Спасенья нет. Я рвал и ревел, лупил ее по лицу и почти разорвал надвое.

Меня удивило, что она еще смогла встать с улыбкой и дойти до ванной. Выглядела она чуть ли не счастливой. Туфельки слетели и остались лежать у кровати. Хуй у меня был по-прежнему тверд. Я подобрал одну туфлю и потер его ею. Клевое ощущение. Затем положил туфлю обратно на пол. Когда Айрис вышла из ванной, всё так же улыбаясь, мой член опал.


96

Весь остаток ее визита происходило немногое. Мы пили, мы ели, мы еблись. Ссор не было. Мы подолгу ездили вдоль побережья, питались дарами моря в кафешках. Я не переживал насчет писания. Бывают времена, когда лучше всего убраться подальше от машинки. Хороший писатель всегда знает, когда не писать. Печатать может любой. Не то, чтобы я хорошая машинистка; к тому же, делаю ошибки в словах и не знаю грамматики. Но я знаю, когда не писать. Это как ебаться. Божеству иногда надо дать отдохнуть. У меня был один старый друг, время от времени писавший мне письма, Джимми Шэннон. Он кропал по 6 романов в год – и все об инцесте. Немудрено, что он голодал. У меня же проблема в том, что я не могу дать отдыха божеству своего хуя так же, как божеству своей машинки. Это потому, что женщины идут к тебе только косяками, поэтому надо заполучить их как можно больше, пока не подскочило божество кого-нибудь другого. Думаю, то, что я бросал писать на десять лет, – самое удачное, что со мною вообще случалось. (Некоторые критики выразились бы, наверное, что это – самое удачное, что случалось и с читателем тоже.) Десятилетний отдых для обеих сторон. Что произошло бы, если бы я бросил пить на десять лет?

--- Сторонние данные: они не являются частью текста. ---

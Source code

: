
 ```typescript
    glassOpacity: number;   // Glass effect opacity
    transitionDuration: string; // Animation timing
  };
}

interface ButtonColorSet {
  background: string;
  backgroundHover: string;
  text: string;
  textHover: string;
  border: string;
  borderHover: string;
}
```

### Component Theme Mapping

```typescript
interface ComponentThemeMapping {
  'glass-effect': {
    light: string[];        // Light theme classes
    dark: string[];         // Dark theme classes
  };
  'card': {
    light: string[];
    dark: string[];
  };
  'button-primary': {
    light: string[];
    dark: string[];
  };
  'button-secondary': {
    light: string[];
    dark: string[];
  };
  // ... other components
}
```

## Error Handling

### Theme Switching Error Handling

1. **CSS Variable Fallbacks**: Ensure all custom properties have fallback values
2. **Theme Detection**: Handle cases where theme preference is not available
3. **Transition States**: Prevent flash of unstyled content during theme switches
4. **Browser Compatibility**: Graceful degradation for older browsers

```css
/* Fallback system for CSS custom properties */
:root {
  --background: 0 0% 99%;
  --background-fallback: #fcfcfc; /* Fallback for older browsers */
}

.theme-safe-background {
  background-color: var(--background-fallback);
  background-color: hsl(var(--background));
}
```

Пришло время сажать Айрис Дуарте снова на самолет. Труднее всего это было от того, что она улетала утренним рейсом. Я привык подниматься в полдень: и прекрасное средство от похмелья, и прибавит мне 5 лет жизни. Я не испытывал грусти, везя ее в Лос-Анжелес-Международный. Секс был прекрасен; смех у нас тоже был. Я едва ли мог вспомнить более цивилизованное времяпрепровождение, никто из нас ничего не требовал, однако теплота присутствовала, всё происходило не без чувства, одно дохлое мясо совокуплялось с другим. Я питал отвращение к такому роду оттяга – лос-анжелесско-голливудско-бель-эровско-малибушно-лагуно-бичевский вид секса. Чужие при встрече, чужие при расставании – спортзал, полный тел, безымянно раздрачивающих друг друга. Люди без морали часто почитают себя более свободными, но им, главным образом, недостает способности чувствовать или любить. Поэтому они становятся оттяжниками. Покойники ебут покойников. В их игре нет ни азарта, ни юмора – просто труп впиздячивает трупу. Мораль сдерживает, но она действительно основана на человеческом опыте, растущем сквозь века. Одна мораль скорее держала людей в рабстве на фабриках, в церквях и в верности Государству. В другой просто был смысл. Как сад, полный ядовитых плодов и хороших. Нужно знать, что выбрать и съесть, а что – оставить в покое.